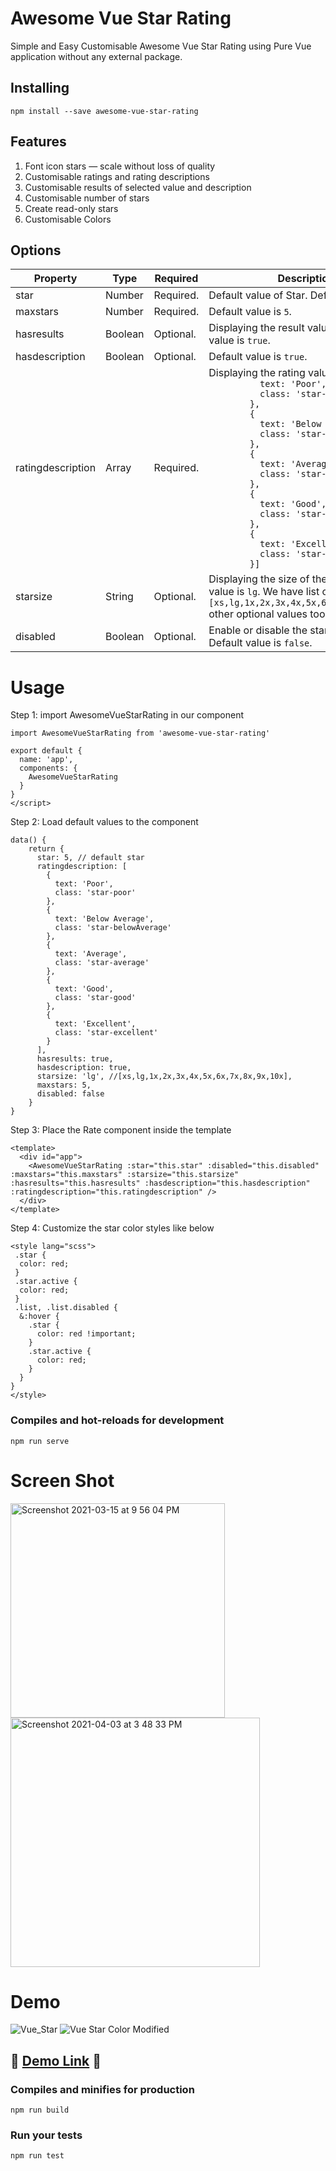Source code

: # Awesome Vue Star Rating
Simple and Easy Customisable Awesome Vue Star Rating using Pure Vue application without any external package.

## Installing
```
npm install --save awesome-vue-star-rating
```
## Features
1. Font icon stars — scale without loss of quality
2. Customisable ratings and rating descriptions
3. Customisable results of selected value and description
4. Customisable number of stars
5. Create read-only stars
6. Customisable Colors


## Options
 
 <table>
<thead>
<tr>
<th>Property</th>
<th>Type</th>
<th>Required</th>
<th>Description</th>
</tr>
</thead>
<tbody>
<tr>
<td>star</td>
<td>Number</td>
<td>Required.</td>
<td>Default value of Star. Default value is <code>2</code></td>
</tr>
<tr>
<td>maxstars</td>
<td>Number</td>
<td>Required.</td>
<td>Default value is <code>5</code>.</td>
</tr>
<tr>
<td>hasresults</td>
<td>Boolean</td>
<td>Optional.</td>
<td>Displaying the result values. Default value is <code>true</code>.</td>
</tr>
<tr>
<td>hasdescription</td>
<td>Boolean</td>
<td>Optional.</td>
<td>Default value is <code>true</code>.</td>
</tr>
<tr>
<td>ratingdescription</td>
<td>Array</td>
<td>Required.</td>
<td>Displaying the rating values. Ex. <code>[{
          text: 'Poor',
          class: 'star-poor'
        },
        {
          text: 'Below Average',
          class: 'star-belowAverage'
        },
        {
          text: 'Average',
          class: 'star-average'
        },
        {
          text: 'Good',
          class: 'star-good'
        },
        {
          text: 'Excellent',
          class: 'star-excellent'
        }]</code></td>
</tr>
<tr>
<td>starsize</td>
<td>String</td>
<td>Optional.</td>
<td>Displaying the size of the stars. Default value is <code>lg</code>. We have list of <code>[xs,lg,1x,2x,3x,4x,5x,6x,7x,8x,9x,10x]</code> other optional values too.</td>
</tr>
<tr>
<td>disabled</td>
<td>Boolean</td>
<td>Optional.</td>
<td>Enable or disable the star selection. Default value is <code>false</code>.</td>
</tr>
</tbody>
</table>

# Usage

Step 1: import AwesomeVueStarRating in our component

```
import AwesomeVueStarRating from 'awesome-vue-star-rating'

export default {
  name: 'app',
  components: {
    AwesomeVueStarRating
  }
}
</script>
```
Step 2: Load default values to the component

```
data() {
    return {
      star: 5, // default star
      ratingdescription: [
        {
          text: 'Poor',
          class: 'star-poor'
        },
        {
          text: 'Below Average',
          class: 'star-belowAverage'
        },
        {
          text: 'Average',
          class: 'star-average'
        },
        {
          text: 'Good',
          class: 'star-good'
        },
        {
          text: 'Excellent',
          class: 'star-excellent'
        }
      ],
      hasresults: true,
      hasdescription: true,
      starsize: 'lg', //[xs,lg,1x,2x,3x,4x,5x,6x,7x,8x,9x,10x],
      maxstars: 5,
      disabled: false
    }
}
```

Step 3: Place the Rate component inside the template
```
<template>
  <div id="app">
    <AwesomeVueStarRating :star="this.star" :disabled="this.disabled" :maxstars="this.maxstars" :starsize="this.starsize" :hasresults="this.hasresults" :hasdescription="this.hasdescription" :ratingdescription="this.ratingdescription" />
  </div>
</template>
```

Step 4: Customize the star color styles like below
```
<style lang="scss">
 .star {
  color: red;
 }
 .star.active {
  color: red;
 }
 .list, .list.disabled {
  &:hover {
    .star {
      color: red !important;
    }
    .star.active {
      color: red;
    }
  }
}
</style>
```

### Compiles and hot-reloads for development
```
npm run serve
```

# Screen Shot
<img width="343" alt="Screenshot 2021-03-15 at 9 56 04 PM" src="https://user-images.githubusercontent.com/3702438/111186769-5aa39700-85d9-11eb-9708-e68fda77524d.png">
<img width="399" alt="Screenshot 2021-04-03 at 3 48 33 PM" src="https://user-images.githubusercontent.com/3702438/113475579-33334200-9494-11eb-84d5-34c7829a0e72.png">


# Demo
![Vue_Star](https://user-images.githubusercontent.com/3702438/111186905-7b6bec80-85d9-11eb-9b53-a11aaf422c5b.gif)
![Vue Star Color Modified](https://user-images.githubusercontent.com/3702438/113475518-d9cb1300-9493-11eb-8af9-e30cc92b5061.gif)

## <g-emoji class="g-emoji" alias="tada" fallback-src="https://github.githubassets.com/images/icons/emoji/unicode/1f389.png">🎉 </g-emoji> [Demo Link](https://codesandbox.io/s/reverent-heyrovsky-juycp)  <g-emoji class="g-emoji" alias="tada" fallback-src="https://github.githubassets.com/images/icons/emoji/unicode/1f389.png">🎉</g-emoji>

### Compiles and minifies for production
```
npm run build
```

### Run your tests
```
npm run test
```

→ What to work on
Without including any pictures, copy every line above exactly.

→ Solution to this problem
Source code

: # Awesome Vue Star Rating
Simple and Easy Customisable Awesome Vue Star Rating using Pure Vue application without any external package.

## Installing
```
npm install --save awesome-vue-star-rating
```
## Features
1. Font icon stars — scale without loss of quality
2. Customisable ratings and rating descriptions
3. Customisable results of selected value and description
4. Customisable number of stars
5. Create read-only stars
6. Customisable Colors


## Options
 
 <table>
<thead>
<tr>
<th>Property</th>
<th>Type</th>
<th>Required</th>
<th>Description</th>
</tr>
</thead>
<tbody>
<tr>
<td>star</td>
<td>Number</td>
<td>Required.</td>
<td>Default value of Star. Default value is <code>2</code></td>
</tr>
<tr>
<td>maxstars</td>
<td>Number</td>
<td>Required.</td>
<td>Default value is <code>5</code>.</td>
</tr>
<tr>
<td>hasresults</td>
<td>Boolean</td>
<td>Optional.</td>
<td>Displaying the result values. Default value is <code>true</code>.</td>
</tr>
<tr>
<td>hasdescription</td>
<td>Boolean</td>
<td>Optional.</td>
<td>Default value is <code>true</code>.</td>
</tr>
<tr>
<td>ratingdescription</td>
<td>Array</td>
<td>Required.</td>
<td>Displaying the rating values. Ex. <code>[{
          text: 'Poor',
          class: 'star-poor'
        },
        {
          text: 'Below Average',
          class: 'star-belowAverage'
        },
        {
          text: 'Average',
          class: 'star-average'
        },
        {
          text: 'Good',
          class: 'star-good'
        },
        {
          text: 'Excellent',
          class: 'star-excellent'
        }]</code></td>
</tr>
<tr>
<td>starsize</td>
<td>String</td>
<td>Optional.</td>
<td>Displaying the size of the stars. Default value is <code>lg</code>. We have list of <code>[xs,lg,1x,2x,3x,4x,5x,6x,7x,8x,9x,10x]</code> other optional values too.</td>
</tr>
<tr>
<td>disabled</td>
<td>Boolean</td>
<td>Optional.</td>
<td>Enable or disable the star selection. Default value is <code>false</code>.</td>
</tr>
</tbody>
</table>

# Usage

Step 1: import AwesomeVueStarRating in our component

```
import AwesomeVueStarRating from 'awesome-vue-star-rating'

export default {
  name: 'app',
  components: {
    AwesomeVueStarRating
  }
}
</script>
```
Step 2: Load default values to the component

```
data() {
    return {
      star: 5, // default star
      ratingdescription: [
        {
          text: 'Poor',
          class: 'star-poor'
        },
        {
          text: 'Below Average',
          class: 'star-belowAverage'
        },
        {
          text: 'Average',
          class: 'star-average'
        },
        {
          text: 'Good',
          class: 'star-good'
        },
        {
          text: 'Excellent',
          class: 'star-excellent'
        }
      ],
      hasresults: true,
      hasdescription: true,
      starsize: 'lg', //[xs,lg,1x,2x,3x,4x,5x,6x,7x,8x,9x,10x],
      maxstars: 5,
      disabled: false
    }
}
```

Step 3: Place the Rate component inside the template
```
<template>
  <div id="app">
    <AwesomeVueStarRating :star="this.star" :disabled="this.disabled" :maxstars="this.maxstars" :starsize="this.starsize" :hasresults="this.hasresults" :hasdescription="this.hasdescription" :ratingdescription="this.ratingdescription" />
  </div>
</template>
```

Step 4: Customize the star color styles like below
```
<style lang="scss">
 .star {
  color: red;
 }
 .star.active {
  color: red;
 }
 .list, .list.disabled {
  &:hover {
    .star {
      color: red !important;
    }
    .star.active {
      color: red;
    }
  }
}
</style>
```

### Compiles and hot-reloads for development
```
npm run serve
```

# Screen Shot
<img width="343" alt="Screenshot 2021-03-15 at 9 56 04 PM" src="https://user-images.githubusercontent.com/3702438/111186769-5aa39700-85d9-11eb-9708-e68fda77524d.png">
<img width="399" alt="Screenshot 2021-04-03 at 3 48 33 PM" src="https://user-images.githubusercontent.com/3702438/113475579-33334200-9494-11eb-84d5-34c7829a0e72.png">


# Demo
![Vue_Star](https://user-images.githubusercontent.com/3702438/111186905-7b6bec80-85d9-11eb-9b53-a11aaf422c5b.gif)
![Vue Star Color Modified](https://user-images.githubusercontent.com/3702438/113475518-d9cb1300-9493-11eb-8af9-e30cc92b5061.gif)

## <g-emoji class="g-emoji" alias="tada" fallback-src="https://github.githubassets.com/images/icons/emoji/unicode/1f389.png">🎉 </g-emoji> [Demo Link](https://codesandbox.io/s/reverent-heyrovsky-juycp)  <g-emoji class="g-emoji" alias="tada" fallback-src="https://github.githubassets.com/images/icons/emoji/unicode/1f389.png">🎉</g-emoji>

### Compiles and minifies for production
```
npm run build
```

### Run your tests
```
npm run test
```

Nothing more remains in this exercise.